(Data supplied begins)

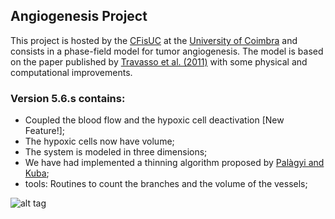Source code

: ## Angiogenesis Project
This project is hosted by the [CFisUC](http://cfisuc.fis.uc.pt/) at the [University of Coimbra](www.uc.pt) 
and consists in a phase-field model for tumor angiogenesis. The model is based on the paper published by
[Travasso et al. (2011)](http://journals.plos.org/plosone/article?id=10.1371/journal.pone.0019989) with some physical and computational improvements.

### Version 5.6.s contains:
- Coupled the blood flow and the hypoxic cell deactivation [New Feature!];
- The hypoxic cells now have volume;
- The system is modeled in three dimensions;
- We have had implemented a thinning algorithm proposed by [Palàgyi and Kuba](http://www.sciencedirect.com/science/article/pii/S0167865598000312);
- tools: Routines to count the branches and the volume of the vessels;


![alt tag](https://i0.wp.com/moreirasm.files.wordpress.com/2015/05/vessels.gif?w=450)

(Data supplied ends)

### Aim of the exercise
Determine the number of lines in the data above that hold "hypoxic", and reply with that number alone.

### Exercise solution
2